As partly described above, OCR significantly reduces the amount of time spent entering vendor invoices. With most invoices, OCR will recognize the invoice sent to the inbox, enter it in the system and send it through the approval workflow. The AP Clerk will code the first invoice from new vendors according to the vendor onboarding documentation, and each subsequent vendor invoice is automatically coded and forwarded to the appropriate approver.
This is in stark contrast to non-OCR entry of invoices, where each invoice needs to be manually entered into the system and manually sent for approval. Depending on the number of vendor invoices the company receives each month, this manual process might necessitate one or several AP Clerk positions.
The General Ledger is not configured optimally for business reporting.
In a recent project, a Client company decided it needed to report P&L by product since it had several product lines that were servicing different segments of the market and thus were priced with significant differences. The company wanted to know if the profit margins on these products were as expected.
It would be optimal to create these new products as members of the Product hierarchy in the ERP. Unfortunately, the ERP was so old that it didn’t allow for Product hierarchy.
The next best case would be to create these products as members of the Department hierarchy in the ERP. However, the company instead created these products as separate GL accounts. As such, the company was not able to clearly track revenue and expenses (which were themselves tracked in GL accounts) by the Product. This meant that the company’s goal of reporting Product P&Ls was not achieved. It is worth noting, that Finance created some spreadsheets that attempted to gather revenue and expense data manually, but it was well known that these spreadsheets weren’t fully inclusive and thus the accuracy of those reports was always under suspicion. Not to mention, the amount of time the reports took to compile was excessive.
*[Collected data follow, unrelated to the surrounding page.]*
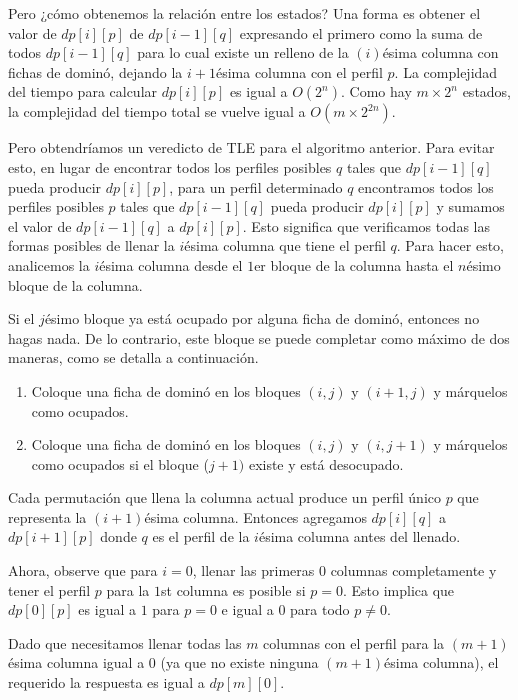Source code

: Pero ¿cómo obtenemos la relación entre los estados? Una forma es obtener el valor de \(dp[i][p]\) de \(dp[i-1][q]\) expresando el primero como la suma de todos \(dp[i-1] [q]\) para lo cual existe un relleno de la \((i)\)ésima columna con fichas de dominó, dejando la \(i+1\)ésima columna con el perfil \(p\). La complejidad del tiempo para calcular \(dp[i][p]\) es igual a \(O(2^n)\). Como hay \(m \times 2^n\) estados, la complejidad del tiempo total se vuelve igual a \(O(m \times 2^{2n})\).


Pero obtendríamos un veredicto de TLE para el algoritmo anterior. Para evitar esto, en lugar de encontrar todos los perfiles posibles \(q\) tales que \(dp[i-1][q]\) pueda producir \(dp[i][p]\), para un perfil determinado \( q\) encontramos todos los perfiles posibles \(p\) tales que \(dp[i-1][q]\) pueda producir \(dp[i][p]\) y sumamos el valor de \(dp[ i-1][q]\) a \(dp[i][p]\). Esto significa que verificamos todas las formas posibles de llenar la \(i\)ésima columna que tiene el perfil \(q\). Para hacer esto, analicemos la \(i\)ésima columna desde el \(1\)er bloque de la columna hasta el \(n\)ésimo bloque de la columna.

Si el \(j\)ésimo bloque ya está ocupado por alguna ficha de dominó, entonces no hagas nada.
De lo contrario, este bloque se puede completar como máximo de dos maneras, como se detalla a continuación.

\begin{enumerate}
	\item Coloque una ficha de dominó en los bloques \((i,j)\) y \((i+1,j)\) y márquelos como ocupados.
	\item Coloque una ficha de dominó en los bloques \((i,j)\) y \((i,j+1)\) y márquelos como ocupados si el bloque (\(j+1)\) existe y está desocupado.
\end{enumerate}

Cada permutación que llena la columna actual produce un perfil único \(p\) que representa la \((i+1)\)ésima columna. Entonces agregamos \(dp[i][q]\) a \(dp[i+1][p]\) donde \(q\) es el perfil de la \(i\)ésima columna antes del llenado.

Ahora, observe que para \(i = 0\), llenar las primeras \(0\) columnas completamente y tener el perfil \(p\) para la \(1\)st columna es posible si \(p = 0\). Esto implica que \(dp[0][p]\) es igual a \(1\) para \(p = 0\) e igual a \(0\) para todo \(p \neq 0\).

Dado que necesitamos llenar todas las \(m\) columnas con el perfil para la \((m+1)\)ésima columna igual a 0 (ya que no existe ninguna \((m+1)\)ésima columna), el requerido la respuesta es igual a \(dp[m][0]\).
Your business has changed, and the AP department isn’t keeping up with the new business needs.
If the company is growing, it is expected that the number of vendors will increase. This sometimes places an overwhelming burden on the AP department because vendor onboarding isn’t automated and thus takes a significant amount of the AP Clerks’ time. This might delay the payment of invoices and jeopardize the company’s relationship with its vendors.
There might also be a significant increase in the number of vendor invoices to be processed. Again, if the entry of the vendor invoices into the system is manual, the burden on the AP department might be overwhelming. In addition, if the approval process isn’t automated and user friendly, the burden on all employees who deal with vendors and approve invoices will increase, sometimes significantly.
Since AP is the first on the period-close checklist, increased processing times will affect the time to close.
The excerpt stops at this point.